“Nothing is easy” is a phrase cameraman George Reeves and I are starting to toss around a lot. On our third day in Liberia, we were pretty anxious to start shooting footage, so, as directed by Brussels Airlines, we headed off to the local office as soon as it opened to pick up my luggage and get that out of the way early. It was supposed to open at 9 a.m. At 9:15 a.m. the doors were locked and the mobile phone switched off.

“We’ll come back,” says our ‘fixer,’ Kaipee.

“How can they just not open when it even says the time on the website?” I ask.

“Welcome to Liberia,” he responds.

The next stop is the Ministry of Information to get our press passes.
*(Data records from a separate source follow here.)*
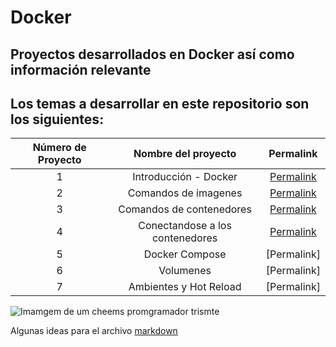 # Docker

## Proyectos desarrollados en Docker así como información relevante

## Los temas a desarrollar en este repositorio son los siguientes:

|Número de Proyecto|Nombre del proyecto|Permalink|
|:----------------:|:-----------------:|:-------:|
|    1    | Introducción - Docker |[Permalink](https://github.com/BlaeckHardt/Docker/blob/c2397e886c1188e7febc5d98c44c18106ca9b369/Introduccion%20-%20Docker.md)|
|    2    | Comandos de imagenes |[Permalink](https://github.com/BlaeckHardt/Docker/blob/a596560b23692cfa49784046e07b60265ff64787/Comandos%20de%20imagenes.md)|
|    3    | Comandos de contenedores |[Permalink](https://github.com/BlaeckHardt/Docker/blob/dcfb39be91be0c508a064d555c15751738765b01/Comandos%20de%20contenedores.md)|
|    4    | Conectandose a los contenedores |[Permalink](https://github.com/BlaeckHardt/Docker/blob/fe91eabbd55c80eac160c2750f080f98bde52b26/Conectandose%20a%20los%20contenedores.md)|
|    5    | Docker Compose |[Permalink]|
|    6    | Volumenes |[Permalink]|
|    7    | Ambientes y Hot Reload |[Permalink]|

![Imamgem de um cheems promgramador trismte](https://external-preview.redd.it/BSk6ABBqB63tKSa6gJjM2f7LUC1NI-9vIFWAW_se9wA.png?format=pjpg&auto=webp&s=7eb8f8f86a4987d49e0972ad6ffa3d9e11202355)

Algunas ideas para el archivo [markdown](https://github.com/jfasebook/SoyInformatico/blob/master/README.md)

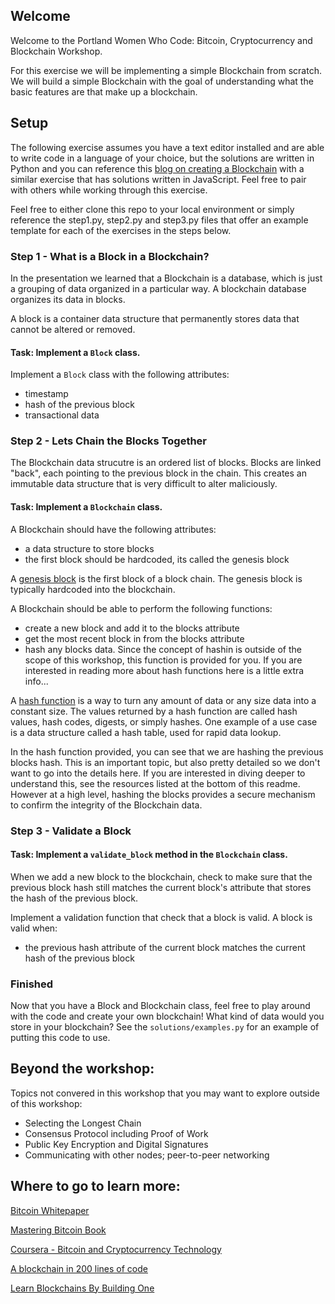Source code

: ## Welcome

Welcome to the Portland Women Who Code: Bitcoin, Cryptocurrency and Blockchain Workshop.

For this exercise we will be implementing a simple Blockchain from scratch. We will build a simple Blockchain with the goal of understanding what the basic features are that make up a blockchain.

## Setup

The following exercise assumes you have a text editor installed and are able to write code in a language of your choice, but the solutions are written in Python and you can reference this [blog on creating a Blockchain](https://medium.com/@lhartikk/a-blockchain-in-200-lines-of-code-963cc1cc0e54) with a similar exercise that has solutions written in JavaScript.  Feel free to pair with others while working through this exercise.

Feel free to either clone this repo to your local environment or simply reference the step1.py, step2.py and step3.py files that offer an example template for each of the exercises in the steps below.


### Step 1 - What is a Block in a Blockchain?

In the presentation we learned that a Blockchain is a database, which is just a grouping of data organized in a particular way.  A blockchain database organizes its data in blocks.

A block is a container data structure that permanently stores data that cannot be altered or removed. 

#### Task: Implement a `Block` class.

Implement a `Block` class with the following attributes:
* timestamp
* hash of the previous block
* transactional data


### Step 2 - Lets Chain the Blocks Together

The Blockchain data strucutre is an ordered list of blocks.  Blocks are linked "back", each pointing to the previous block in the chain. This creates an immutable data structure that is very difficult to alter maliciously.

#### Task: Implement a `Blockchain` class.

A Blockchain should have the following attributes:
* a data structure to store blocks 
* the first block should be hardcoded, its called the genesis block

A [genesis block](https://en.bitcoin.it/wiki/Genesis_block) is the first block of a block chain. The genesis block is typically hardcoded into the blockchain.

A Blockchain should be able to perform the following functions:
* create a new block and add it to the blocks attribute
* get the most recent block in from the blocks attribute
* hash any blocks data. Since the concept of hashin is outside of the scope of this workshop, this function is provided for you. If you are interested in reading more about hash functions here is a little extra info...

A [hash function](https://en.wikipedia.org/wiki/Hash_function) is a way to turn any amount of data or any size data into a constant size. The values returned by a hash function are called hash values, hash codes, digests, or simply hashes. One example of a use case is a data structure called a hash table, used for rapid data lookup. 

In the hash function provided, you can see that we are hashing the previous blocks hash. This is an important topic, but also pretty detailed so we don't want to go into the details here. If you are interested in diving deeper to understand this, see the resources listed at the bottom of this readme. However at a high level, hashing the blocks provides a secure mechanism to confirm the integrity of the Blockchain data.


### Step 3 - Validate a Block

#### Task: Implement a `validate_block` method in the `Blockchain` class.

When we add a new block to the blockchain, check to make sure that the previous block hash still matches the current block's attribute that stores the hash of the previous block.

Implement a validation function that check that a block is valid.
A block is valid when:
* the previous hash attribute of the current block matches the current hash of the previous block


### Finished

Now that you have a Block and Blockchain class, feel free to play around with the code and create your own blockchain! What kind of data would you store in your blockchain? See the `solutions/examples.py` for an example of putting this code to use.


## Beyond the workshop:

Topics not convered in this workshop that you may want to explore outside of this workshop:

* Selecting the Longest Chain
* Consensus Protocol including Proof of Work
* Public Key Encryption and Digital Signatures
* Communicating with other nodes; peer-to-peer networking


## Where to go to learn more:

[Bitcoin Whitepaper](https://bitcoin.org/bitcoin.pdf)

[Mastering Bitcoin Book](http://chimera.labs.oreilly.com/books/1234000001802/index.html)

[Coursera - Bitcoin and Cryptocurrency Technology](https://www.coursera.org/learn/cryptocurrency)

[A blockchain in 200 lines of code](https://medium.com/@lhartikk/a-blockchain-in-200-lines-of-code-963cc1cc0e54)

[Learn Blockchains By Building One](https://hackernoon.com/learn-blockchains-by-building-one-117428612f46)

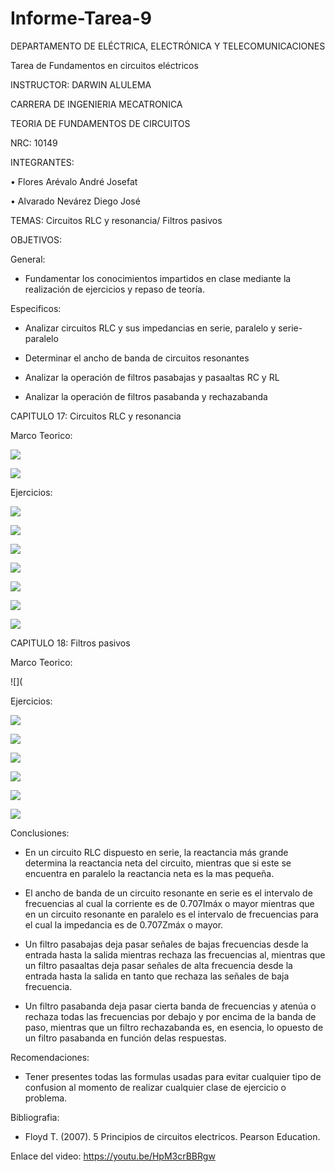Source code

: # Informe-Tarea-9

DEPARTAMENTO DE ELÉCTRICA, ELECTRÓNICA Y TELECOMUNICACIONES

Tarea de Fundamentos en circuitos eléctricos

INSTRUCTOR: DARWIN ALULEMA

CARRERA DE INGENIERIA MECATRONICA

TEORIA DE FUNDAMENTOS DE CIRCUITOS

NRC: 10149

INTEGRANTES:

• Flores Arévalo André Josefat

• Alvarado Nevárez Diego José

TEMAS: Circuitos RLC y resonancia/ Filtros pasivos

OBJETIVOS:

General:

- Fundamentar los conocimientos impartidos en clase mediante la realización de ejercicios y repaso de teoría.

Especificos:

-	Analizar circuitos RLC y sus impedancias en serie, paralelo y serie-paralelo

-	Determinar el ancho de banda de circuitos resonantes

- Analizar la operación de filtros pasabajas y pasaaltas RC y RL

- Analizar la operación de filtros pasabanda y rechazabanda

CAPITULO 17: Circuitos RLC y resonancia

Marco Teorico:

![](https://github.com/diego333jose/Informe-Tarea-9/blob/main/Imagenes/Diagrama%20en%20blanco%20(8).png)

![](https://github.com/diego333jose/Informe-Tarea-9/blob/main/Imagenes/Diagrama%20en%20blanco%20(9).png)

Ejercicios:

![](https://github.com/diego333jose/Informe-Tarea-9/blob/main/Imagenes/DEBER%209_page-0001.jpg)

![](https://github.com/diego333jose/Informe-Tarea-9/blob/main/Imagenes/DEBER%209_page-0002.jpg)

![](https://github.com/diego333jose/Informe-Tarea-9/blob/main/Imagenes/DEBER%209_page-0003.jpg)

![](https://github.com/diego333jose/Informe-Tarea-9/blob/main/Imagenes/DEBER%209_page-0004.jpg)

![](https://github.com/diego333jose/Informe-Tarea-9/blob/main/Imagenes/DEBER%209_page-0005.jpg)

![](https://github.com/diego333jose/Informe-Tarea-9/blob/main/Imagenes/DEBER%209_page-0006.jpg)

![](https://github.com/diego333jose/Informe-Tarea-9/blob/main/Imagenes/DEBER%209_page-0007.jpg)

CAPITULO 18: Filtros pasivos

Marco Teorico:

![](

Ejercicios:

![](https://github.com/diego333jose/Informe-Tarea-9/blob/main/Imagenes/SECCI%C3%93N%2018_page-0001.jpg)

![](https://github.com/diego333jose/Informe-Tarea-9/blob/main/Imagenes/SECCI%C3%93N%2018_page-0002.jpg)

![](https://github.com/diego333jose/Informe-Tarea-9/blob/main/Imagenes/SECCI%C3%93N%2018_page-0003.jpg)

![](https://github.com/diego333jose/Informe-Tarea-9/blob/main/Imagenes/SECCI%C3%93N%2018_page-0004.jpg)

![](https://github.com/diego333jose/Informe-Tarea-9/blob/main/Imagenes/SECCI%C3%93N%2018_page-0005.jpg)

![](https://github.com/diego333jose/Informe-Tarea-9/blob/main/Imagenes/SECCI%C3%93N%2018_page-0006.jpg)

Conclusiones:

-	En un circuito RLC dispuesto en serie, la reactancia más grande determina la reactancia neta del circuito, mientras que si este se encuentra en paralelo la reactancia neta es la mas pequeña.

-	El ancho de banda de un circuito resonante en serie es el intervalo de frecuencias al cual la corriente es de 0.707Imáx o mayor mientras que en un circuito resonante en paralelo es el intervalo de frecuencias para el cual la impedancia es de 0.707Zmáx o mayor.

- Un filtro pasabajas deja pasar señales de bajas frecuencias desde la entrada hasta la salida mientras rechaza las frecuencias al, mientras que un filtro pasaaltas deja pasar señales de alta frecuencia desde la entrada hasta la salida en tanto que rechaza las señales de baja frecuencia.

- Un filtro pasabanda deja pasar cierta banda de frecuencias y atenúa o rechaza todas las frecuencias por debajo y por encima de la banda de paso, mientras que un filtro rechazabanda es, en esencia, lo opuesto de un filtro pasabanda en función delas respuestas.

Recomendaciones:

- Tener presentes todas las formulas usadas para evitar cualquier tipo de confusion al momento de realizar cualquier clase de ejercicio o problema.

Bibliografia:

- Floyd T. (2007). 5 Principios de circuitos electricos. Pearson Education.

Enlace del video: https://youtu.be/HpM3crBBRgw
It’s supposed to open at 10 a.m. That door is also locked.

“We’ll come back,” says Kaipee.

Next we visit the Executive Mansion to deliver a letter requesting an interview with Liberia’s president, Ellen Johnson Sirleaf. George is not allowed in because he’s wearing “short pants.” After explaining that I have no luggage and thus no appropriate clothing, I’m permitted to enter, but our letter is denied because the envelope is not properly labelled!

We walk the equivalent of a few blocks to the university, pay a man to type our addresses, watch as he carefully cuts them out and uses a glue stick to paste the pieces of paper on the envelope. Now the letter is properly labelled. The entire process takes a good 45 minutes -- another 45 minutes we’re not out shooting.

I’ve been working with George for nearly seven years but I’ve never been so happy to see him behind a camera as when he took that first shot today. It’s been a long time coming, and I immediately felt excitement that we were finally doing what I’ve dreamed of doing for many years -- shooting a documentary on the streets of Africa.  

Even after things finally got underway, we waited what seemed like forever to do an interview for which we had previously set an appointment. We paid a security guard 10 USD to let us climb eight storeys, up flight after flight of dilapidated stairs in a hollowed hotel that was abandoned more than a decade ago in the civil war. We’re told it was once the best hotel in Africa, where leaders from all over the continent visited to relax. It is now nothing more than a block of cracking concrete riddled with history, but every breathtaking shot from the top was worth it.

The work is challenging but so rewarding; still, on the way down, dripping in sweat, we looked at each other: “Nothing is easy.”